Fen Drayton is a small village in Cambridgeshire, lying between Cambridge and St Ives, Huntingdonshire, with the village of Fenstanton (Huntingdonshire) immediately beside it to the west and Swavesey (Cambridgeshire) to the east.

Fen Drayton stands just off the major A14 trunk road, with lanes running down to the road bordered with commercial greenhouses. The village is also close to the Cambridgeshire Guided Busway and is on National Cycle Route 51.

Much of the working population commutes to work in one of the larger towns nearby, however, there are also a number of farms in the village, some still active.

The village has a primary school, village hall, tennis courts and football fields, where Drayton Lions Football Club play their home matches, and a pub (The Three Tuns). The church (Church of England) is dedicated to St Mary the Virgin.

According to the 2001 census, it is home to 827 people, living in some 329 dwellings.

Nature reserve

Just north of the village is the Fen Drayton Nature Reserve, a 267-acre nature reserve comprising four lakes formed from exhausted sand and gravel pits.

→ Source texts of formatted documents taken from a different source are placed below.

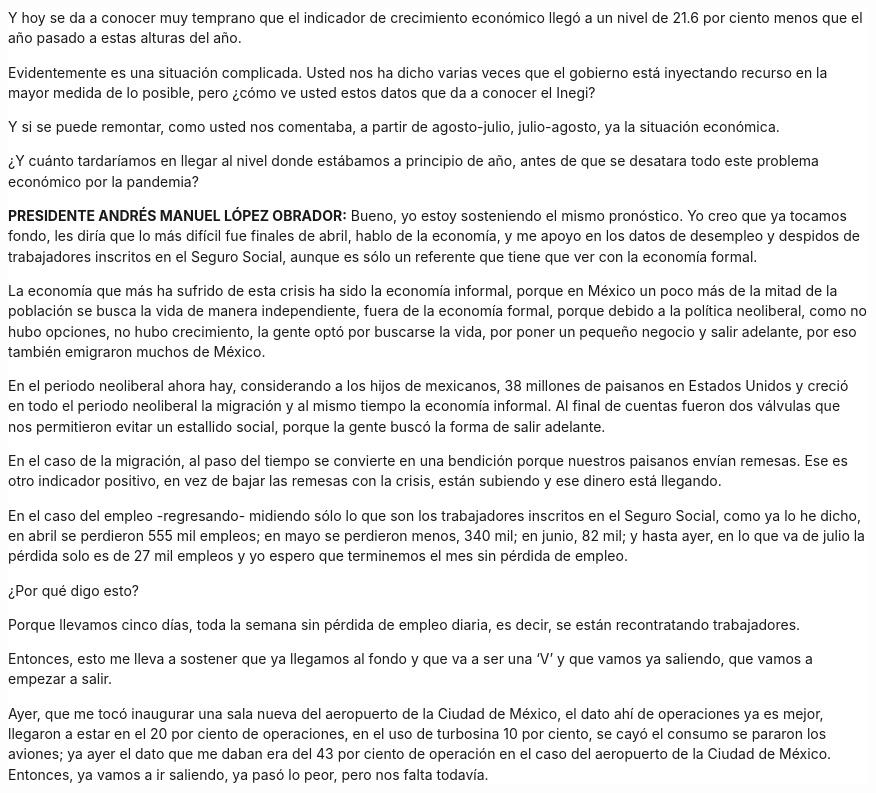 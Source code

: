 Y hoy se da a conocer muy temprano que el indicador de crecimiento económico
llegó a un nivel de 21.6 por ciento menos que el año pasado a estas alturas
del año.

Evidentemente es una situación complicada. Usted nos ha dicho varias veces que
el gobierno está inyectando recurso en la mayor medida de lo posible, pero
¿cómo ve usted estos datos que da a conocer el Inegi?

Y si se puede remontar, como usted nos comentaba, a partir de agosto-julio,
julio-agosto, ya la situación económica.

¿Y cuánto tardaríamos en llegar al nivel donde estábamos a principio de año,
antes de que se desatara todo este problema económico por la pandemia?

**PRESIDENTE ANDRÉS MANUEL LÓPEZ OBRADOR:** Bueno, yo estoy sosteniendo el
mismo pronóstico. Yo creo que ya tocamos fondo, les diría que lo más difícil
fue finales de abril, hablo de la economía, y me apoyo en los datos de
desempleo y despidos de trabajadores inscritos en el Seguro Social, aunque es
sólo un referente que tiene que ver con la economía formal.

La economía que más ha sufrido de esta crisis ha sido la economía informal,
porque en México un poco más de la mitad de la población se busca la vida de
manera independiente, fuera de la economía formal, porque debido a la política
neoliberal, como no hubo opciones, no hubo crecimiento, la gente optó por
buscarse la vida, por poner un pequeño negocio y salir adelante, por eso
también emigraron muchos de México.

En el periodo neoliberal ahora hay, considerando a los hijos de mexicanos, 38
millones de paisanos en Estados Unidos y creció en todo el periodo neoliberal
la migración y al mismo tiempo la economía informal. Al final de cuentas
fueron dos válvulas que nos permitieron evitar un estallido social, porque la
gente buscó la forma de salir adelante.

En el caso de la migración, al paso del tiempo se convierte en una bendición
porque nuestros paisanos envían remesas. Ese es otro indicador positivo, en
vez de bajar las remesas con la crisis, están subiendo y ese dinero está
llegando.

En el caso del empleo -regresando- midiendo sólo lo que son los trabajadores
inscritos en el Seguro Social, como ya lo he dicho, en abril se perdieron 555
mil empleos; en mayo se perdieron menos, 340 mil; en junio, 82 mil; y hasta
ayer, en lo que va de julio la pérdida solo es de 27 mil empleos y yo espero
que terminemos el mes sin pérdida de empleo.

¿Por qué digo esto?

Porque llevamos cinco días, toda la semana sin pérdida de empleo diaria, es
decir, se están recontratando trabajadores.

Entonces, esto me lleva a sostener que ya llegamos al fondo y que va a ser una
‘V’ y que vamos ya saliendo, que vamos a empezar a salir.

Ayer, que me tocó inaugurar una sala nueva del aeropuerto de la Ciudad de
México, el dato ahí de operaciones ya es mejor, llegaron a estar en el 20 por
ciento de operaciones, en el uso de turbosina 10 por ciento, se cayó el
consumo se pararon los aviones; ya ayer el dato que me daban era del 43 por
ciento de operación en el caso del aeropuerto de la Ciudad de México.
Entonces, ya vamos a ir saliendo, ya pasó lo peor, pero nos falta todavía.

These were worked since the 1950s, by ARC (now Hanson plc), and is now a habitat for some 190 bird species, along with other associated wildlife. In particular, gadwall, wigeon, pintail, goldeneye, smew, coot and bittern populations may be seen: it is estimated that 2% of the UK's bittern population, and 4% of the UK's cold weather smew population, reside here, making it an important site for birds. The RSPB bought much of the site in 2007.[1]

The reserve is accessible from the surrounding villages of Fen Drayton, Swavesey and Fenstanton.

It is open every day (and all day), with no charge, and two car parks, rights of way (footpaths, bridleways and a byway) and hides around the lakes. In times of heavy rain and river flooding, the entire reserve goes under water, including car parks and most rights of way.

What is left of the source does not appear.